── Data under study ──

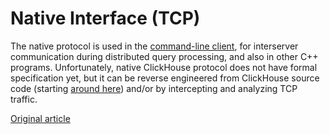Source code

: # Native Interface (TCP)

The native protocol is used in the [command-line client](cli.md), for interserver communication during distributed query processing, and also in other C++ programs. Unfortunately, native ClickHouse protocol does not have formal specification yet, but it can be reverse engineered from ClickHouse source code (starting [around here](https://github.com/ClickHouse/ClickHouse/tree/master/dbms/src/Client)) and/or by intercepting and analyzing TCP traffic.

[Original article](https://clickhouse.yandex/docs/en/interfaces/tcp/) <!--hide-->
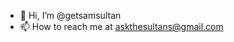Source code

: - 👋 Hi, I’m @getsamsultan
- 📫 How to reach me at askthesultans@gmail.com

<!---
getsamsultan/getsamsultan is a ✨ special ✨ repository because its `README.md` (this file) appears on your GitHub profile.
You can click the Preview link to take a look at your changes.
--->
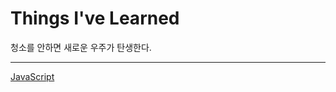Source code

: # Things I've Learned

청소를 안하면 새로운 우주가 탄생한다.



---

[JavaScript](https://github.com/JiSop/TIL/tree/master/JavaScript)
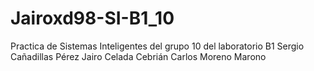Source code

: # Jairoxd98-SI-B1_10
Practica de Sistemas Inteligentes del grupo 10 del laboratorio B1
Sergio Cañadillas Pérez
Jairo Celada Cebrián
Carlos Moreno Marono
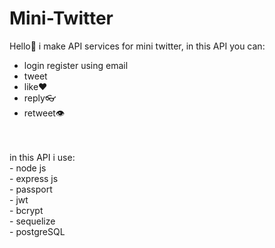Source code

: # Mini-Twitter
Hello👋 i make API services for mini twitter, in this API you can:
<br />
- login register using email <br />
- tweet <br />
- like❤️ <br />
- reply👓 <br />
- retweet👁 <br />
<br />
<br />
in this API i use: 
<br />
- node js <br />
- express js <br />
- passport <br />
- jwt <br />
- bcrypt <br />
- sequelize <br />
- postgreSQL
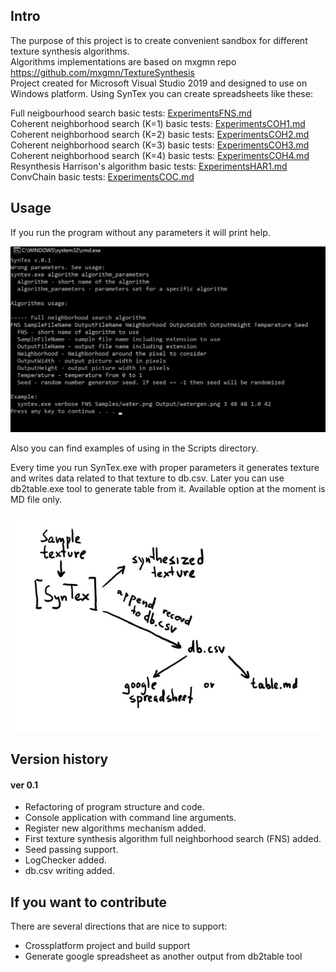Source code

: ## Intro
The purpose of this project is to create convenient sandbox for different texture synthesis algorithms.  
Algorithms implementations are based on mxgmn repo https://github.com/mxgmn/TextureSynthesis  
Project created for Microsoft Visual Studio 2019 and designed to use on Windows platform. 
Using SynTex you can create spreadsheets like these:  

Full neigbourhood search basic tests: [ExperimentsFNS.md](ExperimentsFNS.md)  
Coherent neighborhood search (K=1) basic tests: [ExperimentsCOH1.md](ExperimentsCOH1.md)  
Coherent neighborhood search (K=2) basic tests: [ExperimentsCOH2.md](ExperimentsCOH2.md)  
Coherent neighborhood search (K=3) basic tests: [ExperimentsCOH3.md](ExperimentsCOH3.md)  
Coherent neighborhood search (K=4) basic tests: [ExperimentsCOH4.md](ExperimentsCOH4.md)  
Resynthesis Harrison's algorithm basic tests: [ExperimentsHAR1.md](ExperimentsHAR1.md)  
ConvChain basic tests: [ExperimentsCOC.md](ExperimentsCOC.md)



## Usage
If you run the program without any parameters it will print help.
<p align="center"><img src="Images/RunProgramWithoutParameters.jpg"></p>
Also you can find examples of using in the Scripts directory.  

Every time you run SynTex.exe with proper parameters it generates texture and writes data related to that texture to db.csv. Later you can use db2table.exe tool to generate table from it. Available option at the moment is MD file only.
<p align="center"><img src="Images/Pipeline.jpg"></p>

## Version history
#### ver 0.1
* Refactoring of program structure and code.
* Console application with command line arguments.
* Register new algorithms mechanism added.
* First texture synthesis algorithm full neighborhood search (FNS) added.
* Seed passing support.
* LogChecker added.
* db.csv writing added.

## If you want to contribute
There are several directions that are nice to support:
* Crossplatform project and build support 
* Generate google spreadsheet as another output from db2table tool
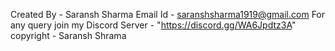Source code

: Created By - Saransh Sharma
Email Id - saranshsharma1919@gmail.com
For any query join my Discord Server - "https://discord.gg/WA6Jpdtz3A"
copyright - Saransh Shrama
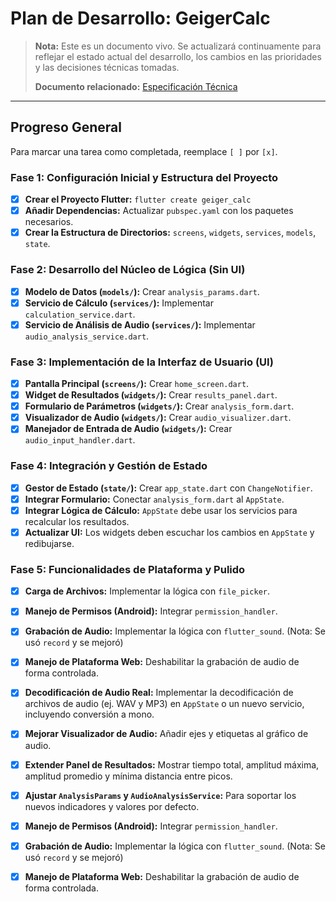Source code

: # Plan de Desarrollo: GeigerCalc

> **Nota:** Este es un documento vivo. Se actualizará continuamente para reflejar el estado actual del desarrollo, los cambios en las prioridades y las decisiones técnicas tomadas.
>
> **Documento relacionado:** [Especificación Técnica](./especificacion_tecnica_geiger_calc.md)

---

## Progreso General

Para marcar una tarea como completada, reemplace `[ ]` por `[x]`.

### Fase 1: Configuración Inicial y Estructura del Proyecto
- [x] **Crear el Proyecto Flutter:** `flutter create geiger_calc`
- [x] **Añadir Dependencias:** Actualizar `pubspec.yaml` con los paquetes necesarios.
- [x] **Crear la Estructura de Directorios:** `screens`, `widgets`, `services`, `models`, `state`.

### Fase 2: Desarrollo del Núcleo de Lógica (Sin UI)
- [x] **Modelo de Datos (`models/`):** Crear `analysis_params.dart`.
- [x] **Servicio de Cálculo (`services/`):** Implementar `calculation_service.dart`.
- [x] **Servicio de Análisis de Audio (`services/`):** Implementar `audio_analysis_service.dart`.

### Fase 3: Implementación de la Interfaz de Usuario (UI)
- [x] **Pantalla Principal (`screens/`):** Crear `home_screen.dart`.
- [x] **Widget de Resultados (`widgets/`):** Crear `results_panel.dart`.
- [x] **Formulario de Parámetros (`widgets/`):** Crear `analysis_form.dart`.
- [x] **Visualizador de Audio (`widgets/`):** Crear `audio_visualizer.dart`.
- [x] **Manejador de Entrada de Audio (`widgets/`):** Crear `audio_input_handler.dart`.

### Fase 4: Integración y Gestión de Estado
- [x] **Gestor de Estado (`state/`):** Crear `app_state.dart` con `ChangeNotifier`.
- [x] **Integrar Formulario:** Conectar `analysis_form.dart` al `AppState`.
- [x] **Integrar Lógica de Cálculo:** `AppState` debe usar los servicios para recalcular los resultados.
- [x] **Actualizar UI:** Los widgets deben escuchar los cambios en `AppState` y redibujarse.

### Fase 5: Funcionalidades de Plataforma y Pulido
- [x] **Carga de Archivos:** Implementar la lógica con `file_picker`.
- [x] **Manejo de Permisos (Android):** Integrar `permission_handler`.
- [x] **Grabación de Audio:** Implementar la lógica con `flutter_sound`. (Nota: Se usó `record` y se mejoró)
- [x] **Manejo de Plataforma Web:** Deshabilitar la grabación de audio de forma controlada.
- [x] **Decodificación de Audio Real:** Implementar la decodificación de archivos de audio (ej. WAV y MP3) en `AppState` o un nuevo servicio, incluyendo conversión a mono.
- [x] **Mejorar Visualizador de Audio:** Añadir ejes y etiquetas al gráfico de audio.
- [x] **Extender Panel de Resultados:** Mostrar tiempo total, amplitud máxima, amplitud promedio y mínima distancia entre picos.
- [x] **Ajustar `AnalysisParams` y `AudioAnalysisService`:** Para soportar los nuevos indicadores y valores por defecto.
- [x] **Manejo de Permisos (Android):** Integrar `permission_handler`.
- [x] **Grabación de Audio:** Implementar la lógica con `flutter_sound`. (Nota: Se usó `record` y se mejoró)
- [x] **Manejo de Plataforma Web:** Deshabilitar la grabación de audio de forma controlada.

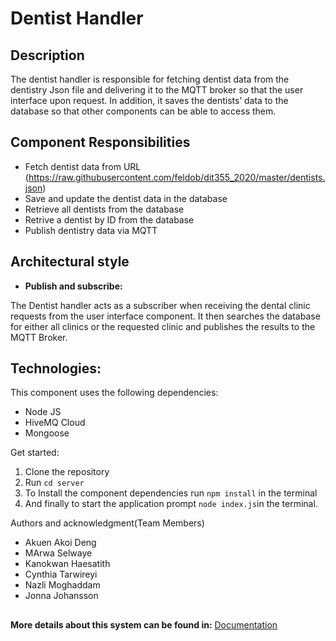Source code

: # Dentist Handler

## Description
The dentist handler is responsible for fetching dentist data from the dentistry Json file and delivering it to the MQTT broker so that the user interface upon request. In addition, it saves the dentists’ data to the database so that other components can be able to access them.

## Component Responsibilities

* Fetch dentist data from URL (https://raw.githubusercontent.com/feldob/dit355_2020/master/dentists.json)
* Save and update the dentist data in the database
* Retrieve all dentists from the database
* Retrive a dentist by ID from the database
* Publish dentistry data via MQTT 

## Architectural style
- **Publish and subscribe:**

The Dentist handler acts as a subscriber when receiving the dental clinic requests from the user interface component. It then searches the database for either all clinics or the requested clinic and publishes the results to the MQTT Broker.

## Technologies:
This component uses the following dependencies:

- Node JS
- HiveMQ Cloud
- Mongoose

Get started:
1. Clone the repository
2. Run `cd server`
3. To Install the component dependencies run `npm install` in the terminal 
4. And finally to start  the application prompt  `node index.js`in the terminal.

Authors and acknowledgment(Team Members)
* Akuen Akoi Deng
* MArwa Selwaye
* Kanokwan Haesatith
* Cynthia Tarwireyi
* Nazli Moghaddam
* Jonna Johansson

##
**More details about this system can be found in:** [Documentation](https://git.chalmers.se/courses/dit355/dit356-2022/t-5/t-5-documentation)


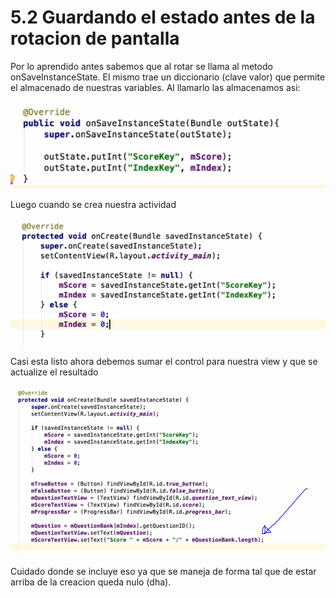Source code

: # 5.2 Guardando el estado antes de la rotacion de pantalla

Por lo aprendido antes sabemos que al rotar se llama al metodo  onSaveInstanceState. El mismo trae un diccionario \(clave valor\) que permite el almacenado de nuestras variables. Al llamarlo las almacenamos asi:

![](../../.gitbook/assets/imagen%20%28856%29.png)

Luego cuando se crea nuestra actividad

![](../../.gitbook/assets/imagen%20%28865%29.png)

Casi esta listo ahora debemos sumar el control para nuestra view y que se actualize el resultado

![](../../.gitbook/assets/imagen%20%28852%29.png)

Cuidado donde se incluye eso ya que se maneja de forma tal que de estar arriba de la creacion queda nulo \(dha\).

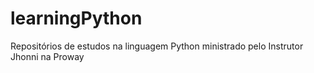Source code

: # learningPython
Repositórios de estudos na linguagem Python ministrado pelo Instrutor Jhonni na Proway
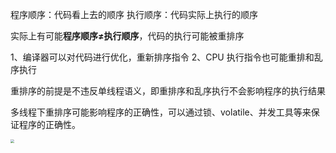 程序顺序：代码看上去的顺序
执行顺序：代码实际上执行的顺序

实际上有可能**程序顺序≠执行顺序**，代码的执行可能被重排序

1、编译器可以对代码进行优化，重新排序指令
2、CPU 执行指令也可能重排和乱序执行

重排序的前提是不违反单线程语义，即重排序和乱序执行不会影响程序的执行结果

多线程下重排序可能影响程序的正确性，可以通过锁、volatile、并发工具等来保证程序的正确性。

<img src="C:\ImageA\20231008105259.png" style="zoom:38%;" />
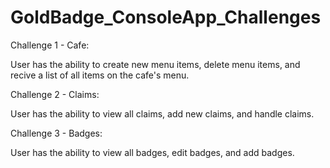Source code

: # GoldBadge_ConsoleApp_Challenges
Challenge 1 - Cafe:

User has the ability to create new menu items, delete menu items, and recive a list of all items on the cafe's menu.

Challenge 2 - Claims:

User has the ability to view all claims, add new claims, and handle claims. 

Challenge 3 - Badges:

User has the ability to view all badges, edit badges, and add badges.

───

→ Directions for this task: Please state how many lines of the material above include the word "imagen"; the number is the whole answer.

→ Answer below: 3